INSTRUCTIONS FOR THE TASK:
Below are the records; collect from them each line containing the string "cdot".

SUPPLIED RECORDS:
=== Section Start ===

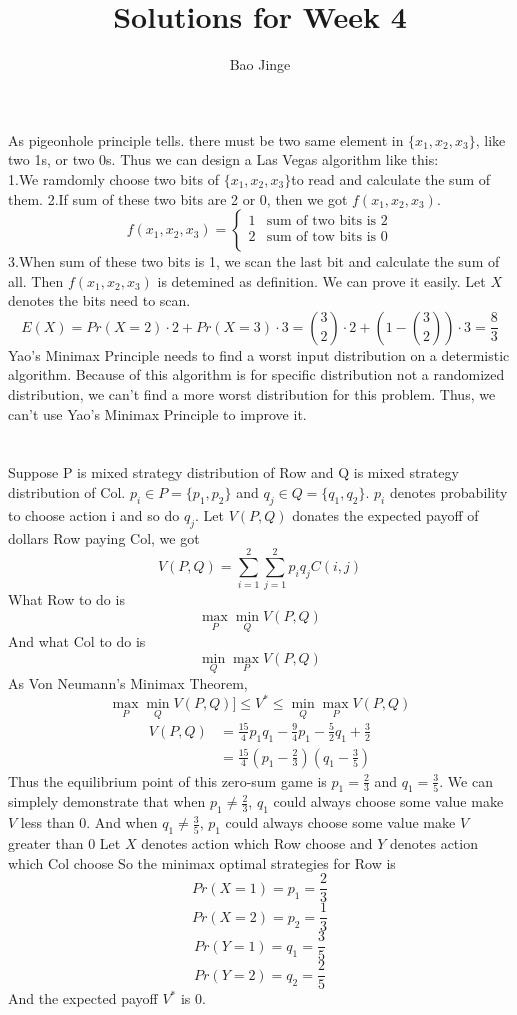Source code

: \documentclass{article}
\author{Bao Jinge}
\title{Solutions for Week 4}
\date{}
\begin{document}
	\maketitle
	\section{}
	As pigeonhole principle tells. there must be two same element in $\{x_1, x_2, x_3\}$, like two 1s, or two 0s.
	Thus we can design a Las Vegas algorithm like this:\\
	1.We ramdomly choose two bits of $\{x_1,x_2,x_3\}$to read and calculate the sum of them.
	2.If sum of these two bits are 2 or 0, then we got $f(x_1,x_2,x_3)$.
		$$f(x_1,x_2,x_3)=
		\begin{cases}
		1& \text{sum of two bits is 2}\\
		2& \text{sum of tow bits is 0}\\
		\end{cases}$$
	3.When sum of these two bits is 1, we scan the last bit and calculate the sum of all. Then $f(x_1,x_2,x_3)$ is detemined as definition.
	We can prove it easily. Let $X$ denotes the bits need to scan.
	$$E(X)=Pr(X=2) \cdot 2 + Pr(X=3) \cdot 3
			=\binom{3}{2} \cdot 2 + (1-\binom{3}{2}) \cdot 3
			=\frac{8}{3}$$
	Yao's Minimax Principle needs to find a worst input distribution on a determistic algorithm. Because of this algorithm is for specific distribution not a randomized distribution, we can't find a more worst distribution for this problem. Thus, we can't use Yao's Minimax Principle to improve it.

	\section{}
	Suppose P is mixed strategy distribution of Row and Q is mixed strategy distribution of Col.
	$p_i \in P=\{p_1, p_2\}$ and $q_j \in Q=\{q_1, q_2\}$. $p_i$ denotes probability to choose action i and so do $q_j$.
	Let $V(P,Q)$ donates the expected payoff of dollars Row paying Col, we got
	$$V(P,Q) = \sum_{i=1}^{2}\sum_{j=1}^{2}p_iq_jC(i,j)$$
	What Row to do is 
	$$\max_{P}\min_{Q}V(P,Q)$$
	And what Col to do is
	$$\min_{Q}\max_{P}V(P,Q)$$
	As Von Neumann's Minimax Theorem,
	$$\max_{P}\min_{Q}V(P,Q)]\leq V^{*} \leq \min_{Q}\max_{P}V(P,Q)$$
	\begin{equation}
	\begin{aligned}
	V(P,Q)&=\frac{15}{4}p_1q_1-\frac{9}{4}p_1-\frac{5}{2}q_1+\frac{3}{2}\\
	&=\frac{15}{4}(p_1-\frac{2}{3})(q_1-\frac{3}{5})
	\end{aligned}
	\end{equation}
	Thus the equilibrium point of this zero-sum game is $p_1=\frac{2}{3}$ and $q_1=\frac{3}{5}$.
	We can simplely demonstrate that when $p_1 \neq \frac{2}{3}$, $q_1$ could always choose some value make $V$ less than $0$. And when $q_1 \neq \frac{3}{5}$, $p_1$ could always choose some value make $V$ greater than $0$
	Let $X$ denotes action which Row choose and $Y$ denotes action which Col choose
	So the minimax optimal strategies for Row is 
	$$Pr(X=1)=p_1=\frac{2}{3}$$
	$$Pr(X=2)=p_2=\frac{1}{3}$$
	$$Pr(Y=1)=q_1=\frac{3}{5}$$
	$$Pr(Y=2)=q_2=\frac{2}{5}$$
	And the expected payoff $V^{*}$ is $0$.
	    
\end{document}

=== Section End ===

SOLUTION TO THIS EXERCISE:
	$$E(X)=Pr(X=2) \cdot 2 + Pr(X=3) \cdot 3
			=\binom{3}{2} \cdot 2 + (1-\binom{3}{2}) \cdot 3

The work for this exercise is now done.